By James Wellstead—Exclusive to Coal Investing News
Recent concerns over inflationary pressures in several emerging markets have prompted increases in lending rates from a growing number of central banks. China’s central bank – the People’s Bank of China (PBC) – raised interest rates in early February by 0.25 percent on one year and long term lending rates; the third hike since mid-October with more increases expected in the first half of the year. India has pushed its marker up 50 basis points to 13 percent in late January and the Russian Bank raised its lending rate for the first time since December 2008 over concerns of consumer price increases. While the hikes could signal a slower phase of growth for coal powered economies like China, the moves are only short-term adjustments as longer term prospects are expected to remain strong.

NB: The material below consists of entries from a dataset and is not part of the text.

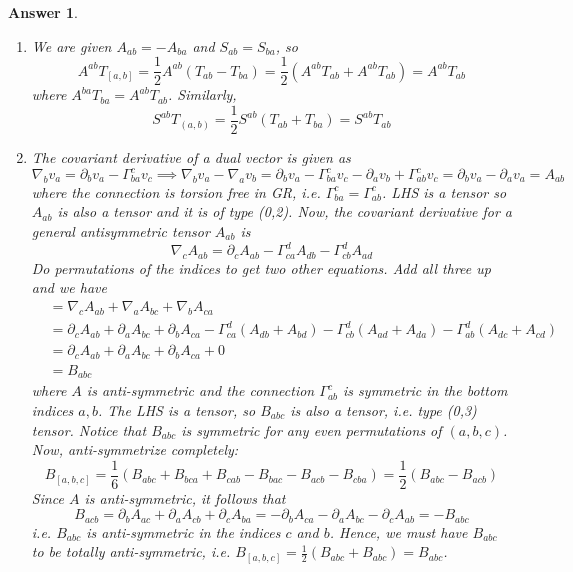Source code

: \documentclass[a4paper]{article}
\theoremstyle{new2}
\newtheorem{ans}{Answer}[section]
\theoremstyle{new}
\begin{document}
\begin{ans}\leavevmode
\begin{enumerate}[label=(\alph*)]
\item We are given $A_{ab}=-A_{ba}$ and $S_{ab}=S_{ba}$, so
$$A^{ab}T_{[a,b]}=\frac{1}{2}A^{ab}(T_{ab}-T_{ba})=\frac{1}{2}(A^{ab}T_{ab}+A^{ab}T_{ab})=A^{ab}T_{ab}$$
where $A^{ba}T_{ba}=A^{ab}T_{ab}$. Similarly,
$$S^{ab}T_{(a,b)}=\frac{1}{2}S^{ab}(T_{ab}+T_{ba})=S^{ab}T_{ab}$$
\item The covariant derivative of a dual vector is given as
$$\nabla_bv_a=\partial_bv_a-\Gamma^c_{ba}v_c\implies \nabla_bv_a-\nabla_av_b=\partial_bv_a-\Gamma_{ba}^cv_c-\partial_av_b+\Gamma_{ab}^cv_c=\partial_bv_a-\partial_av_a=A_{ab}$$
where the connection is torsion free in GR, i.e. $\Gamma_{ba}^c=\Gamma^c_{ab}$. LHS is a tensor so $A_{ab}$ is also a tensor and it is of type (0,2). Now, the covariant derivative for a general antisymmetric tensor $A_{ab}$ is
$$\nabla_cA_{ab}=\partial_cA_{ab}-\Gamma_{ca}^dA_{db}-\Gamma_{cb}^dA_{ad}$$
Do permutations of the indices to get two other equations. Add all three up and we have
\begin{align}
&=\nabla_cA_{ab}+\nabla_aA_{bc}+\nabla_bA_{ca}\nonumber\\&=\partial_cA_{ab}+\partial_aA_{bc}+\partial_bA_{ca}-\Gamma_{ca}^d(A_{db}+A_{bd})-\Gamma^d_{cb}(A_{ad}+A_{da})-\Gamma^d_{ab}(A_{dc}+A_{cd})\nonumber\\&=\partial_cA_{ab}+\partial_aA_{bc}+\partial_bA_{ca}+0\nonumber\\&=B_{abc}\nonumber
\end{align}
where $A$ is anti-symmetric and the connection $\Gamma_{ab}^c$ is symmetric in the bottom indices $a,b$. The LHS is a tensor, so $B_{abc}$ is also a tensor, i.e. type (0,3) tensor. Notice that $B_{abc}$ is symmetric for any even permutations of $(a,b,c)$. Now, anti-symmetrize completely:
$$B_{[a,b,c]}=\frac{1}{6}(B_{abc}+B_{bca}+B_{cab}-B_{bac}-B_{acb}-B_{cba})=\frac{1}{2}(B_{abc}-B_{acb})$$
Since $A$ is anti-symmetric, it follows that
$$B_{acb}=\partial_bA_{ac}+\partial_aA_{cb}+\partial_cA_{ba}=-\partial_bA_{ca}-\partial_aA_{bc}-\partial_cA_{ab}=-B_{abc}$$
i.e. $B_{abc}$ is anti-symmetric in the indices $c$ and $b$. Hence, we must have $B_{abc}$ to be totally anti-symmetric, i.e. $B_{[a,b,c]}=\frac{1}{2}(B_{abc}+B_{abc})=B_{abc}$.
\end{enumerate}
\end{ans}
\newpage
\end{document}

Coal firms such as Arch Coal Inc. [NYSE:ACI], Bumi Resources Ltd [JAK:BUMI] and Peabody Energy Corp [NYSE:BTU] took hits in the anticipation of increases in rates in China. Following the lead up to the expected hike, Amer Tiwana, an analyst at CRT Capital Group LLC noted that “across the board looking at the commodity sector, they are all pretty much down and that’s primarily due to China” as “coal is one of the main commodities China uses.” Despite this fall, many coal firms continue to take orders to supply Asian markets, including American firms which are stepping in to fill the short fall caused by last month’s flooding in Australia.
Rising inflation trends in countries like China and India are led partially by strong growth, but are primarily the result of rising costs of commodities (especially food prices). Rising prices in China are driven mainly by food inflation, which accounts for around 70 percent of the increase in China’s consumer price index. While rising energy prices such as coal and crude oil can carry a real impact for growth prospects, they are not yet acting to cool growing demand by emerging markets.
Executives at the recent BMO Global Metals & Mining Conference agree. Tom Albanese, chief executive of Rio Tinto, is mindful of the potential inflationary risks, saying that there remains “increased risk of volatility in commodity prices.” Alex Vanselow, chief financial officer of BHP Billiton, also stated at the same conference that “moves by some emerging market countries to restrain economic growth in order to curb inflation” may bump interest rates and lead to reductions in stimulus packages. Nevertheless, both see inflation risks abating in the face of sustained emerging market demand through 2011 and 2012.
Markets also agree. Even after Beijing downgraded forecasts for growth from 7.5 percent to 7 percent over the next five years, key industrial firms like China Coal Energy Co. edged up 1.3 percent on the Shanghai exchange at the end of February. “I can’t see any impact of the number on the market for now” said Zhou Lin an analyst from Huatai Securities, as historically the actual outcomes have mostly outpaced such targets.
Coal suppliers are pushing to keep up with China’s energy appetite, which shows little sign of slowing. China’s Bureau of National Statistics just released a report showing energy demand in the country increased by 5.9 percent in 2010, led by an economic growth rate of 10.3 pecent. With power use growing at 13.1 percent over that period, factories continue to depend upon coal to support this growth with thermal coal growing by 5.3 percent over the same year. The demand for coal remains strong despite China’s increase in natural gas and crude oil use by 18.2 percent and 12.9 percent respectively.
In 2009, China became the world’s largest energy consumer. Currently, China’s annual energy use stands at 3.25 billion tonnes of coal equivalent, with 70 percent of that derived from coal.